Adopted trees take on personalities

In 2015, my eldest son, Nathanial, decided to buy a giant sequoia tree and some redwood seeds. He claimed that some had survived in Wisconsin. He was pumped. The little twig was named Steve after Steve the hedge in the movie, Over the Hedge.

Unfortunately, the instructions were lost, some bad advice followed, and poor Steve was pronounced dead in the spring. To make things worse, I accidentally crushed tiny Steva, the only surviving redwood, when I took her protective case off to admire her fragile self. Everyone was sad that the trees were gone.

Nathanial, however, wasn’t too discouraged. He went online shortly after dissecting Steve to see if he was truly dead, and ordered five more trees. It may seem harsh that Steve was pitched on the burn pile since we really did love Steve, but really now, he was a very tiny tree.

So one day, a long box was delivered to my door.

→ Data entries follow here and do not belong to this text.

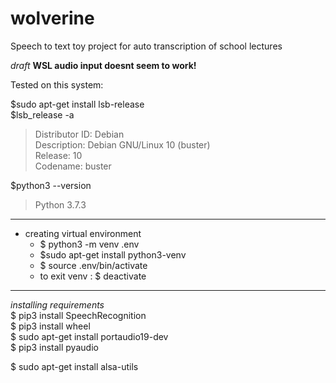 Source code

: # wolverine
Speech to text toy project for auto transcription of school lectures

_draft_
__WSL audio input doesnt seem to work!__

Tested on this system: 

$sudo apt-get install lsb-release  
$lsb_release -a  
  > Distributor ID: Debian  
  > Description:    Debian GNU/Linux 10 (buster)  
  > Release:        10  
  > Codename:       buster  

$python3 --version
> Python 3.7.3
___


- creating virtual environment
  - $ python3 -m venv .env
  - $sudo apt-get install python3-venv
  - $ source .env/bin/activate
  - to exit venv : $ deactivate
  
___

_installing requirements_  
$ pip3 install SpeechRecognition  
$ pip3 install wheel  
$ sudo apt-get install portaudio19-dev  
$ pip3 install pyaudio  


$ sudo apt-get install alsa-utils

Inside were Katniss Evergreen, a dawn redwood; Swifty T, a coast redwood; Dave, a bald cypress; Spruce Willis, a Montezuma cypress; and Steve 2.0, a giant sequoia. Each was named after a movie character or celebrity. On April 29, 2016, at 7:30 p.m., via Skype, together, we planted them in their first pots.
One must consider the largest may grow to 379 feet if it survives, the shortest, 120 feet. The kids take great delight in envisioning their trees being seen from miles away. I, however, don’t want them wrecking my septic field or falling on my house so believe they need to be planted permanently in a large field. Not that I’ll be alive when they get that tall, but I still don’t want to be responsible for someone’s injury or death.
Naming the trees has caused us to feel like they are actual members of the family. We talk to them, greet them in the morning, and transfer human traits to them (ie: look Dave is waving The trees were re-potted on Labor Day.at us).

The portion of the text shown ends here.